Once you find the line that contains "<pre>- pip install -r requirement.txt</pre>" in the entries below, give it again along with every following line, unchanged, through the final one.

BEGIN WORKING DATA

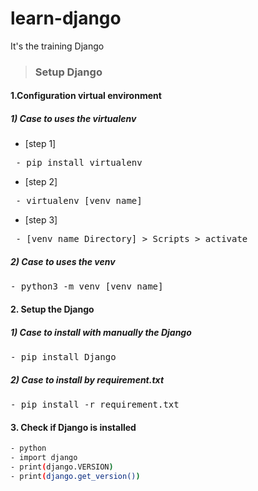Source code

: # learn-django

It's the training Django

> ### Setup Django

#### 1.Configuration virtual environment

##### 1) Case to uses the virtualenv

- [step 1]

<pre> - pip install virtualenv</pre>

- [step 2]

<pre> - virtualenv [venv name]</pre>

- [step 3]

<pre> - [venv name Directory] > Scripts > activate</pre>

##### 2) Case to uses the venv

<pre>- python3 -m venv [venv name]</pre>

#### 2. Setup the Django

##### 1) Case to install with manually the Django

<pre>- pip install Django</pre>

##### 2) Case to install by requirement.txt

<pre>- pip install -r requirement.txt</pre>

#### 3. Check if Django is installed

```sh
- python
- import django
- print(django.VERSION)
- print(django.get_version())
```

END WORKING DATA

EXPECTED ANSWER
<pre>- pip install -r requirement.txt</pre>

#### 3. Check if Django is installed

```sh
- python
- import django
- print(django.VERSION)
- print(django.get_version())
```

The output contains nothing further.